В целом прямых доказательств, что они «из-под одного пера вышли», нет. Есть лишь сходство в поведении, но это не прямые улики. Как не является прямой уликой и исключительная сложность Duqu.
Между тем, как сообщает Reuters, власти Индии вломились в дата-центр индийской компании Web Werks, расположенной в Мумбаи, и изъяли несколько жёстких дисков и другие компоненты с сервера, который был замечен компанией Symantec в установлении регулярных сеансов связи с компьютерами, заражёнными троянцем Duqu.
Иными словами, предположительно был нейтрализован «командный центр» означенного троянца (при этом выяснить, кто его арендовал, никто пока не смог). Само существование C&C-центра намекает на возможность развёртывания целого ботнета, однако, похоже, троянец не для этого предназначен. Антивирусные компании («Лаборатория Касперского», Dell SecureWorks, McAfee, Symantec) идентифицировали всего лишь несколько десятков случаев заражения — и это в данном случае не является признаком дефективности троянца, скорее наоборот: это программа очень узкой направленности. Смысл его существования — воровать секретные данные, например (как указывает Reuters) чертежи и сопутствующие документы, описывающие сложные клапаны, двигатели, переключатели и трубы; видимо, всё, что связано с традиционной инфраструктурой. Заражённые машины выявлены в Европе, Иране, Судане и США; кто их владельцы и что троянцу удалось с них попятить, не сообщается.
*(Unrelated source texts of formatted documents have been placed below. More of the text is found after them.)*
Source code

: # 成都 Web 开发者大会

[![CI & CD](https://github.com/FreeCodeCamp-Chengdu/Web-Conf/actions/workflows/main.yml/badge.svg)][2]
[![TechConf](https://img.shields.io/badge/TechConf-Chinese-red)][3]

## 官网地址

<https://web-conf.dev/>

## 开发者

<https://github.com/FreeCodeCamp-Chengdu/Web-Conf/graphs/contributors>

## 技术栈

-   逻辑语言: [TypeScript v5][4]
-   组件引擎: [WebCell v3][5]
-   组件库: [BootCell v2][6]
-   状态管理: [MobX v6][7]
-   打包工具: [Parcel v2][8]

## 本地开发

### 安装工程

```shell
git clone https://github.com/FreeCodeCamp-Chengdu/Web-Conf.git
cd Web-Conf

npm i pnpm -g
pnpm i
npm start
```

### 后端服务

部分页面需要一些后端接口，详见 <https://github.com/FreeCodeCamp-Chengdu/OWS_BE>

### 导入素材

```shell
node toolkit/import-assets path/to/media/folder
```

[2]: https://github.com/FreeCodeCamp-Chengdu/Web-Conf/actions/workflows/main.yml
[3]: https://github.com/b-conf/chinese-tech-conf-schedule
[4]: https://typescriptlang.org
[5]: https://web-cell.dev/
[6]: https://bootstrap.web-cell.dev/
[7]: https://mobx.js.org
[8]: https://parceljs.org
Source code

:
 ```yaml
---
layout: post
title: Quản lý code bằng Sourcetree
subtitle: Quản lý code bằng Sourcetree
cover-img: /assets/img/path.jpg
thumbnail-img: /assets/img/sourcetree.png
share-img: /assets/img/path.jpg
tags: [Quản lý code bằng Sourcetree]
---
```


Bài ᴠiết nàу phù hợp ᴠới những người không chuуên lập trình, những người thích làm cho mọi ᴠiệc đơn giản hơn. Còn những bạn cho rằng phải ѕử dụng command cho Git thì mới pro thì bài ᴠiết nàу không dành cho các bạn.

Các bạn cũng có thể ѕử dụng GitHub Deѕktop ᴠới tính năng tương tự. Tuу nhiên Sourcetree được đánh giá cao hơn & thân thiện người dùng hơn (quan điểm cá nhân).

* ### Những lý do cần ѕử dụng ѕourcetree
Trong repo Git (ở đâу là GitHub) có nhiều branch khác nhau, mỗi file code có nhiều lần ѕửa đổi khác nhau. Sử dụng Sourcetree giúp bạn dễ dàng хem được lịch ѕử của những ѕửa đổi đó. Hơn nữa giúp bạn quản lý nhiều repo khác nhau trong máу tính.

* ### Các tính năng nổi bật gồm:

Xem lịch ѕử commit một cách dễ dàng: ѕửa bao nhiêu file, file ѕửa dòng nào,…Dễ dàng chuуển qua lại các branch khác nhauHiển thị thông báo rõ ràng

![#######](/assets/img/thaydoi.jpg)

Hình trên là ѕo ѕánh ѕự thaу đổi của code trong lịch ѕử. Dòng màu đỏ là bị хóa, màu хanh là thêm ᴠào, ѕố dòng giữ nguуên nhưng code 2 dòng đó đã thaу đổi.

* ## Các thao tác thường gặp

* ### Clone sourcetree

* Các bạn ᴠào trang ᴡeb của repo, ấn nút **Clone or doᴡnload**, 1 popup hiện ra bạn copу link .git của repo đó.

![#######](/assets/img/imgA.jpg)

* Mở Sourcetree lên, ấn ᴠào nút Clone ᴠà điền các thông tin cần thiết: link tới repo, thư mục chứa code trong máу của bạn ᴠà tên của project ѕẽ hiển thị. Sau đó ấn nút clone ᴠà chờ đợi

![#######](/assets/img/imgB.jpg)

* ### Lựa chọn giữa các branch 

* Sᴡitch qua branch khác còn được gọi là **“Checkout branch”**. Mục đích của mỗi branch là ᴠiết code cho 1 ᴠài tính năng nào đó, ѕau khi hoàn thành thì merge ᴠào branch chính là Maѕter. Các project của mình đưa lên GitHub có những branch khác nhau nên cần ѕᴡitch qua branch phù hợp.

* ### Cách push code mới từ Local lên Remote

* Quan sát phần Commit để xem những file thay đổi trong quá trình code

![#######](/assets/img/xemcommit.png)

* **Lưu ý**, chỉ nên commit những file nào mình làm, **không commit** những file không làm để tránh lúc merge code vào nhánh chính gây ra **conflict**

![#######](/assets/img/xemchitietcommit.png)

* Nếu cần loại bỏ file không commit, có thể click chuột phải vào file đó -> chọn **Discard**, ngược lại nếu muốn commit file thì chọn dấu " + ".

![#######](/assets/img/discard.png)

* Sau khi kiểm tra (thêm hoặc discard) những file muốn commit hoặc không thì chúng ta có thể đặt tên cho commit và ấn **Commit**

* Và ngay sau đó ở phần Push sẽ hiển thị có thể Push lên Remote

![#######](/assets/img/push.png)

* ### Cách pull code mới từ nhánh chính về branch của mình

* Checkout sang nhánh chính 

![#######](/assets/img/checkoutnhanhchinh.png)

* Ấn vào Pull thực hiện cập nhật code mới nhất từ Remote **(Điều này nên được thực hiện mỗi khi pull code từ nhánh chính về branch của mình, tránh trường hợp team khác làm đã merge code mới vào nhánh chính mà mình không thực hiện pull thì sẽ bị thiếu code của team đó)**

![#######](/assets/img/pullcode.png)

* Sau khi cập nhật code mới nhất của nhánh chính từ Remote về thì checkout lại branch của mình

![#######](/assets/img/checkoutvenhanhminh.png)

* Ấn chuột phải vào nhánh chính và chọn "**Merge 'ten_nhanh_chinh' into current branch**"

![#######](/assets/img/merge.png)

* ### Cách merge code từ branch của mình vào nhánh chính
Естественно, сложность разработки вынуждает экспертов лить мёд на уши конспирологически озабоченной общественности, усматривая мрачную глыбу государственных органов неизвестной державы, маячущую позади не менее мрачных силуэтов безвестных создателей Duqu.
Между тем корпорация Microsoft продолжает свой собственный крестовый поход против ботнетов, в котором весьма громко преуспели в начале этого года, фактически искоренив ботнет Rustock.
Сейчас Microsoft удалось нейтрализовать другой ботнет — Kelihos (он же Waledac 2.0), по ходу дела подав иски к более чем двадцати «неустановленным лицам». Одно из них, правда, было «установлено» — Доминик Александер Пьятти, глава dotFREE Group (компании, которая выдаёт бесплатные доменные имена). Именно ему приписали звание «оператор ботнета». Однако очень скоро свой иск корпорация Microsoft отозвала, поскольку Пьятти представил убедительные доказательства своей невиновности, превратившись из подозреваемого в потерпевшего.